The hybridization of an oligonucleotide with its complementary sequence was followed by two different protocols based on exciton interaction. In the first protocol a mixture of TMR–5′-TARm-3′–DABCYL with its complementary unlabeled sequence, TARc, was heated to 85°C and then stepwise cooled. This induced total disappearance of the exciton band and restored an absorption spectrum (Fig. (Fig.5)5) similar to that of an equimolecular mixture of TMR–5′-TARm and TARm-3′–DABCYL (Fig. (Fig.2A).2A). In contrast, the exciton band was unaffected when TMR–5′-TARm-3′–DABCYL was mixed with a non-complementary sequence. The second protocol was based on formation of intermolecular excitonic dimers obtained by annealing TARm-3′–DABCYL with its complementary sequence, TMR–5′-TARc 5′-labeled with TMR. The experiment was performed in a two-compartment quartz cell. TARm-3′–DABCYL was introduced into the first compartment and the same concentration of TMR–5′-TARc was introduced into the second one. The absorption spectrum was first recorded at 20°C, in order to obtain the sum of the two spectra (Fig. (Fig.5).5). The contents of the compartments were then mixed, heated to 70°C and cooled to 20°C. This led to a spectrum highly similar to that of TMR–5′-TARm-3′–DABCYL, suggesting that an intermolecular excitonic dimer formed during the annealing process. Moreover, TMR fluorescence was quenched by ~90% during the annealing process, further suggesting that inter- and intramolecular excitonic dimers have similar spectral properties. In addition, as the final species in the annealing process is a doubly end-labeled duplex this suggests that the spectral properties of excitonic dimers may also be used to follow structural changes in duplexes.

Figure 5
Use of exciton interaction to show nucleic acid hybridization. Absorption spectra of an equimolecular mixture of TMR–5′-TARc and TARm-3′–DABCYL at 20°C before (dashed line) and after (dash-dotted line) hybridization. ...

DISCUSSION

In the present work an exciton interaction was demonstrated in molecular beacons and homodoubly end-labeled oligonucleotides. This interaction is associated with formation of ground state homo- or heterodimers with H-type geometry and leads to strong absorbance changes that disappear with melting of the stem. The formation of these H-type dimers partly depends on the forces holding the two chromophores together, since similar dimers form spontaneously in concentrated rhodamine solutions (29). Moreover, formation of ground state dimers was found to be poorly sensitive to the stem sequence, the respective position of the two dyes at the stem extremities, the nature of the xanthene dye and the nucleic acid (DNA or RNA), suggesting that the exciton interaction constitutes a common feature in molecular beacons. In addition, the exciton interaction is not limited to molecular beacons but operates with any double-stranded sequence and almost any pair of chromophores (manuscript in preparation).

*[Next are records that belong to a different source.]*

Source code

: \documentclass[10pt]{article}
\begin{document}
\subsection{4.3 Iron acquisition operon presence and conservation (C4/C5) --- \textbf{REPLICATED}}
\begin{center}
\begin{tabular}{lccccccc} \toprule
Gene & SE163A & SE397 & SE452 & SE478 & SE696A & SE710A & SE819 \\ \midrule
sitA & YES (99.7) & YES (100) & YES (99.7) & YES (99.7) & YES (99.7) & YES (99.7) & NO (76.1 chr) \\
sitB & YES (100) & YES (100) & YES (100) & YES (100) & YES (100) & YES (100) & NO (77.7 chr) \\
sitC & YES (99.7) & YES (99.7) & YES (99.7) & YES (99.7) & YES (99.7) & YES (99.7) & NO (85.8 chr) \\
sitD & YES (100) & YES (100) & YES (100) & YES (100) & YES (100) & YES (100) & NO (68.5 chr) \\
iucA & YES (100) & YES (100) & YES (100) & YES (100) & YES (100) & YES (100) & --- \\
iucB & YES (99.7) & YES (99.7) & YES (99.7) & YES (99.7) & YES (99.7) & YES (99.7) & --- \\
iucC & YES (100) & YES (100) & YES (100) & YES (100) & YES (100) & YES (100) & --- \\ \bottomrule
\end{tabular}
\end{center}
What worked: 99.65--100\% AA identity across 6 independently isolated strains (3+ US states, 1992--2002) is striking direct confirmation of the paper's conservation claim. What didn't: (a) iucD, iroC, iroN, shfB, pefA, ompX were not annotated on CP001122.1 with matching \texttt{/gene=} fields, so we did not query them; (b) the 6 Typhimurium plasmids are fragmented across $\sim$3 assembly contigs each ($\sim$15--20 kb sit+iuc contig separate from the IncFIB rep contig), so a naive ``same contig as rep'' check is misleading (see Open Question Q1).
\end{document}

Exciton interaction may also explain the very low fluorescence of molecular beacons, since in H-type dimers only transitions from the ground state to the exciton state of highest energy (corresponding to parallel transition dipoles between the chromophores) are allowed (30). After excitation a rapid internal conversion occurs and populates the lower excitation state, from which radiative transitions to the ground state are forbidden. It results in a radiationless intersystem crossing process and efficient triplet excitation.

The exciton interaction could be most easily discussed on the basis of the spectral properties of the homodoubly labeled TMR–5′-TARm-3′–TMR derivative. Simpson and Peterson (31) have classified the exciton interaction according to the value of the ratio 2Δν/Δepsilon, where Δν and Δepsilon designate the absorption spectral shift and the Franck–Condon bandwidth, respectively. When this ratio is >>1 the strong coupling exciton case applies, whereas a ratio <<1 designates a weak coupling exciton case. Since in our derivative Δν = 1310 cm–1 and Δepsilon = 1150 cm–1, the strong coupling conditions are not absolutely satisfied. Nevertheless, the formalism elaborated in the strong coupling case has also been shown to operate in such limiting cases (12,24).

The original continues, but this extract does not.